JC: Parlaci dei musicisti che ne fanno parte


AP: Il questo Cd c’è il Quintetto di Livorno, lo stesso con cui ho pubblicato nel 2008 il Progetto Macchiaioli, con due sostituzioni: Michele Vannucci al posto del mitico Riccardo Jenna (a cui peraltro è dedicato uno dei racconti del libro), perchè nello stesso periodo lavoravo con Michele al Cd con Paul McCandless (West Coast) e mi piaceva dare spazio a Michele con cui iniziavo ad avere un ottimo rapporto; e Tony Cattano al trombone al posto di Dimitri Espinoza (sax) perchè con Dimitri ho sempre avuto un rapporto conflittuale; ci stimiamo molto e credo che ci vogliamo bene, ma non c’è verso di capirsi. Tony è fantastico. Tino è un amico. È nato a Livorno e se lo ricorda ogni volta che suoniamo insieme: ama il mare e le triglie alla livornese, e le poche altre cose belle rimaste in questa strana città. È un musicista straordinario. Unisce una solida disciplina, uno studio accurato, una grande attenzione al suono con una grande spontaneità. Uno dei pochi sassofonisti italiani che ha sviluppato uno stile personale al di là di clichè e luoghi comuni.
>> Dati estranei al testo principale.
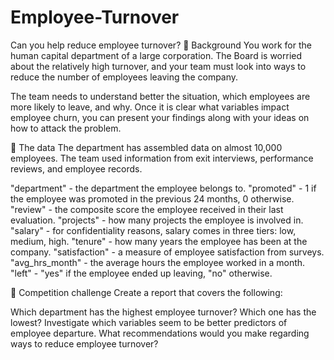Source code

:# Employee-Turnover
Can you help reduce employee turnover?
📖 Background
You work for the human capital department of a large corporation. The Board is worried about the relatively high turnover, and your team must look into ways to reduce the number of employees leaving the company.

The team needs to understand better the situation, which employees are more likely to leave, and why. Once it is clear what variables impact employee churn, you can present your findings along with your ideas on how to attack the problem.


💾 The data
The department has assembled data on almost 10,000 employees. The team used information from exit interviews, performance reviews, and employee records.

"department" - the department the employee belongs to.
"promoted" - 1 if the employee was promoted in the previous 24 months, 0 otherwise.
"review" - the composite score the employee received in their last evaluation.
"projects" - how many projects the employee is involved in.
"salary" - for confidentiality reasons, salary comes in three tiers: low, medium, high.
"tenure" - how many years the employee has been at the company.
"satisfaction" - a measure of employee satisfaction from surveys.
"avg_hrs_month" - the average hours the employee worked in a month.
"left" - "yes" if the employee ended up leaving, "no" otherwise.

💪 Competition challenge
Create a report that covers the following:

Which department has the highest employee turnover? Which one has the lowest?
Investigate which variables seem to be better predictors of employee departure.
What recommendations would you make regarding ways to reduce employee turnover?
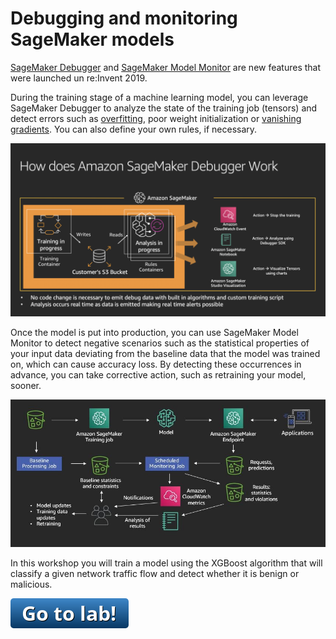 # Debugging and monitoring SageMaker models

[SageMaker Debugger](https://docs.aws.amazon.com/sagemaker/latest/dg/train-debugger.html) and [SageMaker Model Monitor](https://docs.aws.amazon.com/sagemaker/latest/dg/model-monitor.html) are new features that were launched un re:Invent 2019.

During the training stage of a machine learning model, you can leverage SageMaker Debugger to analyze the state of the training job (tensors) and detect errors such as [overfitting](https://en.wikipedia.org/wiki/Overfitting#Machine_learning), poor weight initialization or [vanishing gradients](https://en.wikipedia.org/wiki/Vanishing_gradient_problem). You can also define your own rules, if necessary.

![how debugger works](debugger-how-it-works.png)

Once the model is put into production, you can use SageMaker Model Monitor to detect negative scenarios such as the statistical properties of your input data deviating from the baseline data that the model was trained on, which can cause accuracy loss. By detecting these occurrences in advance, you can take corrective action, such as retraining your model, sooner.

![how model monitor works](model-monitor-how-it-works.jpg)

In this workshop you will train a model using the XGBoost algorithm that will classify a given network traffic flow and detect whether it is benign or malicious.

[![go to lab](../../_media/go-to-lab.png)](https://github.com/sirimuppala/customer-churn-prediction-amazon-sagemaker-workshop)
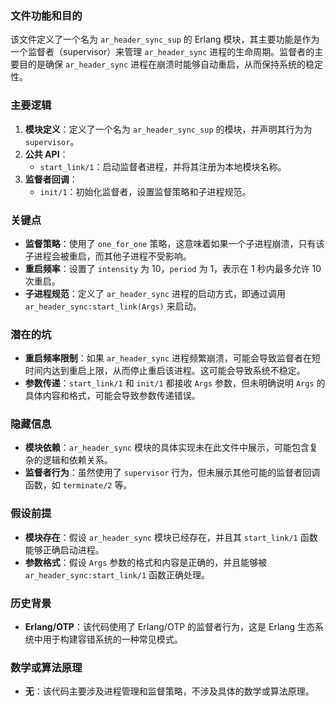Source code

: ### 文件功能和目的

该文件定义了一个名为 `ar_header_sync_sup` 的 Erlang 模块，其主要功能是作为一个监督者（supervisor）来管理 `ar_header_sync` 进程的生命周期。监督者的主要目的是确保 `ar_header_sync` 进程在崩溃时能够自动重启，从而保持系统的稳定性。

### 主要逻辑

1. **模块定义**：定义了一个名为 `ar_header_sync_sup` 的模块，并声明其行为为 `supervisor`。
2. **公共 API**：
   - `start_link/1`：启动监督者进程，并将其注册为本地模块名称。
3. **监督者回调**：
   - `init/1`：初始化监督者，设置监督策略和子进程规范。

### 关键点

- **监督策略**：使用了 `one_for_one` 策略，这意味着如果一个子进程崩溃，只有该子进程会被重启，而其他子进程不受影响。
- **重启频率**：设置了 `intensity` 为 10，`period` 为 1，表示在 1 秒内最多允许 10 次重启。
- **子进程规范**：定义了 `ar_header_sync` 进程的启动方式，即通过调用 `ar_header_sync:start_link(Args)` 来启动。

### 潜在的坑

- **重启频率限制**：如果 `ar_header_sync` 进程频繁崩溃，可能会导致监督者在短时间内达到重启上限，从而停止重启该进程。这可能会导致系统不稳定。
- **参数传递**：`start_link/1` 和 `init/1` 都接收 `Args` 参数，但未明确说明 `Args` 的具体内容和格式，可能会导致参数传递错误。

### 隐藏信息

- **模块依赖**：`ar_header_sync` 模块的具体实现未在此文件中展示，可能包含复杂的逻辑和依赖关系。
- **监督者行为**：虽然使用了 `supervisor` 行为，但未展示其他可能的监督者回调函数，如 `terminate/2` 等。

### 假设前提

- **模块存在**：假设 `ar_header_sync` 模块已经存在，并且其 `start_link/1` 函数能够正确启动进程。
- **参数格式**：假设 `Args` 参数的格式和内容是正确的，并且能够被 `ar_header_sync:start_link/1` 函数正确处理。

### 历史背景

- **Erlang/OTP**：该代码使用了 Erlang/OTP 的监督者行为，这是 Erlang 生态系统中用于构建容错系统的一种常见模式。

### 数学或算法原理

- **无**：该代码主要涉及进程管理和监督策略，不涉及具体的数学或算法原理。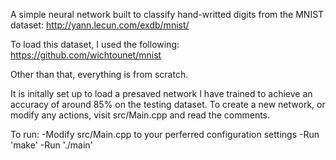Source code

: A simple neural network built to classify hand-writted digits from the MNIST dataset: 
  http://yann.lecun.com/exdb/mnist/

To load this dataset, I used the following: 
  https://github.com/wichtounet/mnist
  
Other than that, everything is from scratch.

It is initally set up to load a presaved network I have trained to achieve an accuracy of around 85% on the testing dataset. 
To create a new network, or modify any actions, visit src/Main.cpp and read the comments.

To run:
  -Modify src/Main.cpp to your perferred configuration settings
  -Run 'make'
  -Run './main'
JC: I tuoi nuovi progetti?


AP: Beh, oggi in Italia avere progetti di musica d’autore è davvero difficile. Siamo in un paese allo sfacelo dal punto di vista sociale, guidato da una classe politica fra le peggiori dell’occidente, corrotta all’inverosimile come affermano i dati noti a tutti; una classe politica piena di persone che dovrebbero stare letteralmente dietro le sbarre (ovvero condannate in terzo grado) e invece fanno le leggi, e moltissime altre che stanno subendo processi per reati di ogni tipo; come puoi progettare qualcosa? Non ci sono i referenti, non ci sono le competenze, non c’è più alcuna cultura artistica diffusa. Non diciamo che non ci sono i soldi: è falso. Balle. I soldi ci sono e più di prima, ma stanno tutti nelle tasche di pochi a causa di una cronicizzata ingiustizia sociale… Ormai lavoro quasi solo all’estero. Vorrei incidere un duo con Paul, proseguire il lavoro con Chiara e con Mattia, sperimentare, cercare un linguaggio comune fra il mio JazzLab livornese (un laboratorio a metà fra didattica e produzione) e la Banda Città di Livorno… lavorare con un quartetto di violoncelli… Chissà. Il mio progetto più importante è quello di continuare a amare le persone che amo e quello di fare del bene a più persone possibile facendo musica al meglio. Perchè continuo a credere nella musica, “di fronte all’ordine enigmatico dei sordi”. Fare musica fa bene davvero e non sai quanto. Senza la musica si muore, veramente!